First Day of Volunteering -- Sunday, December 7 -- morning

The following morning, Michael and I woke up to beautiful sunshine and headed to Hotel Dos Mundos' restaurant for the included breakfast.

The food was very basic -- a choice between a very light continental breakfast or the Chapin (local) with eggs, refried beans, a few plantains and some watermelon. But the coffee was good, and the setting was very cheery.

After breakfast, we had a little time, so we walked down to the shore of Lake Atitlan to take a few pictures.

It was so gorgeous! I know why Atitlan has been called the most beautiful lake in the world. And this time, there was no mist obscuring the volcanoes that surround it. (In April, we never got a completely unobstructed view.)

As we were taking it all in, someone called my name. In a twist of fate, it turned out that a former co-worker of mine, Rob, whom I had not seen or spoken with in over three years, just happened to be in town and recognized me. How random is that?

Rob took this picture of Michael and me.

Then we went back to Dos Mundos to meet up with the group. We watched the parade of tuk-tuks go by on Calle Santander.

And we saw the vendors starting to set up their stands.

Today was the day of the orphanage party (which I wrote about earlier this year). The first stop was to the shoe store to buy shoes for each of the children. However, there wasn't enough room for Michael and I to go along with Tricia's gang for this part, so we brought donations over to Sharon's, instead.

When we got to Sharon's, we found piles and piles of the fixings for the tamale baskets: oil, rice, cookies, chocolate, marshmallows, beans, raisins, chicken broth, bread, and more.

Julie, one of the Helping Mayan Families group members, was instrumental in coming up with a great assembly line, so we could zip through the baskets.

We worked side by side with the Guatemalan staff of Mayan Families to create a number of baskets.

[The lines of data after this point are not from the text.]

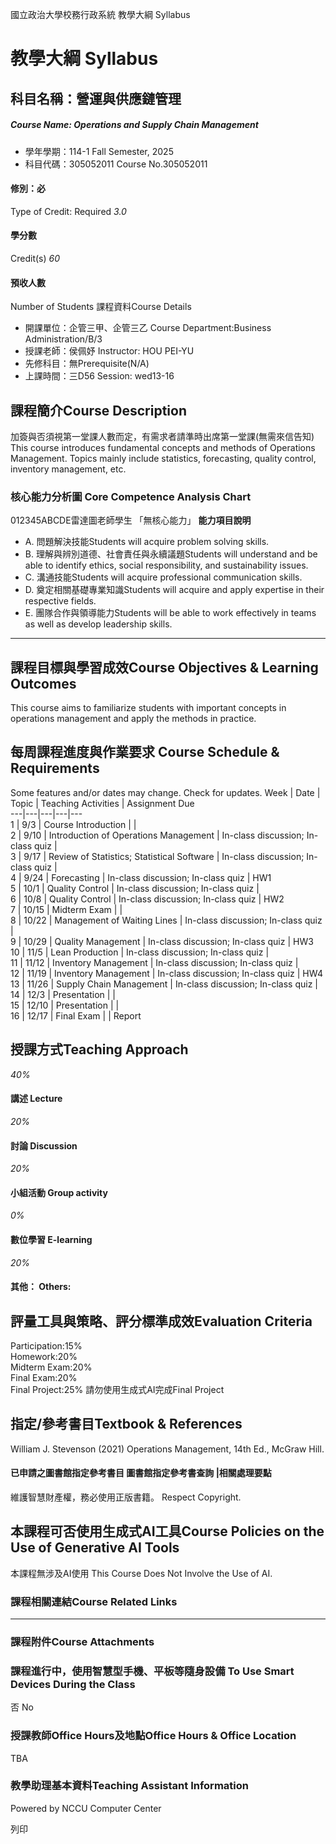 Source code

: 國立政治大學校務行政系統 教學大綱 Syllabus
# 教學大綱 Syllabus
##  科目名稱：營運與供應鏈管理
#####  Course Name: Operations and Supply Chain Management
  * 學年學期：114-1 Fall Semester, 2025 
  * 科目代碼：305052011 Course No.305052011


#### 修別：必
Type of Credit: Required 
_3.0_
#### 學分數
Credit(s)
_60_
#### 預收人數
Number of Students
課程資料Course Details
  * 開課單位：企管三甲、企管三乙 Course Department:Business Administration/B/3 
  * 授課老師：侯佩妤 Instructor: HOU PEI-YU 
  * 先修科目：無Prerequisite(N/A)
  * 上課時間：三D56 Session: wed13-16


##  課程簡介Course Description
加簽與否須視第一堂課人數而定，有需求者請準時出席第一堂課(無需來信告知)
This course introduces fundamental concepts and methods of Operations Management. Topics mainly include statistics, forecasting, quality control, inventory management, etc.  

###  核心能力分析圖 Core Competence Analysis Chart
012345ABCDE雷達圖老師學生
「無核心能力」 
**能力項目說明**
  * A. 問題解決技能Students will acquire problem solving skills.
  * B. 理解與辨別道德、社會責任與永續議題Students will understand and be able to identify ethics, social responsibility, and sustainability issues.
  * C. 溝通技能Students will acquire professional communication skills.
  * D. 奠定相關基礎專業知識Students will acquire and apply expertise in their respective fields.
  * E. 團隊合作與領導能力Students will be able to work effectively in teams as well as develop leadership skills.


* * *
##  課程目標與學習成效Course Objectives & Learning Outcomes 
This course aims to familiarize students with important concepts in operations management and apply the methods in practice.
##  每周課程進度與作業要求 Course Schedule & Requirements
Some features and/or dates may change. Check for updates.
Week | Date | Topic | Teaching Activities | Assignment Due  
---|---|---|---|---  
1 | 9/3 | Course Introduction |  |   
2 | 9/10 | Introduction of Operations Management | In-class discussion; In-class quiz |   
3 | 9/17 | Review of Statistics; Statistical Software | In-class discussion; In-class quiz |   
4 | 9/24 | Forecasting | In-class discussion; In-class quiz | HW1  
5 | 10/1 | Quality Control | In-class discussion; In-class quiz |   
6 | 10/8 | Quality Control | In-class discussion; In-class quiz | HW2  
7 | 10/15 | Midterm Exam |  |   
8 | 10/22 | Management of Waiting Lines | In-class discussion; In-class quiz |   
9 | 10/29 | Quality Management | In-class discussion; In-class quiz | HW3  
10 | 11/5 | Lean Production | In-class discussion; In-class quiz |   
11 | 11/12 | Inventory Management | In-class discussion; In-class quiz |   
12 | 11/19 | Inventory Management | In-class discussion; In-class quiz | HW4  
13 | 11/26 | Supply Chain Management | In-class discussion; In-class quiz |   
14 | 12/3 | Presentation |  |   
15 | 12/10 | Presentation |  |   
16 | 12/17 | Final Exam |  | Report  
##  授課方式Teaching Approach
_40%_
####  講述 Lecture
_20%_
####  討論 Discussion
_20%_
####  小組活動 Group activity
_0%_
####  數位學習 E-learning
_20%_
####  其他： Others:
##  評量工具與策略、評分標準成效Evaluation Criteria
Participation:15%  
Homework:20%  
Midterm Exam:20%  
Final Exam:20%  
Final Project:25%
請勿使用生成式AI完成Final Project
##  指定/參考書目Textbook & References
William J. Stevenson (2021) Operations Management, 14th Ed., McGraw Hill.
####  已申請之圖書館指定參考書目  圖書館指定參考書查詢 |相關處理要點
維護智慧財產權，務必使用正版書籍。 Respect Copyright.
##  本課程可否使用生成式AI工具Course Policies on the Use of Generative AI Tools
本課程無涉及AI使用 This Course Does Not Involve the Use of AI.
###  課程相關連結Course Related Links
* * *
###  課程附件Course Attachments
###  課程進行中，使用智慧型手機、平板等隨身設備 To Use Smart Devices During the Class
否  No
###  授課教師Office Hours及地點Office Hours & Office Location
TBA
###  教學助理基本資料Teaching Assistant Information
Powered by NCCU Computer Center
  
列印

There are several young people who work at Mayan Families, and we were amazed at how strong and industrious they were.

Above, Michael works with Tracy to put the finishing touches on a basket.

Once each basket was done, someone put it outside, ready to be distributed.

Tricia's group came back from shoe shopping, and it was time for us to get the presents ready for the orphans.

These are just some of the toys on hand for the party and for distribution at other parties!

Back in the States, Tricia had put together a giant ziploc bag marked for each child with their name and photo. Each bag had a variety of items, including clothes, underwear, small games, and toys. We went into the house and wrapped the biggest present for each child and put together Christmas stockings, as well.

Sharon's younger daughter, Aleeya, was too adorable. She is always part of the action.

We got ready to head out to the orphanage. There were two pinatas -- a schoolgirl for the girls and a santa for the boys. Michael and I rode in the back of the pickup truck with the pinatas, the cake, Morgan, and some of the Mayan Families staff kids.

We drove to the orphanage, which was about 15 minutes away from Sharon's. The scenery en route was incredible.

And suddenly, there we were at the orphanage, with the kids ready to greet us!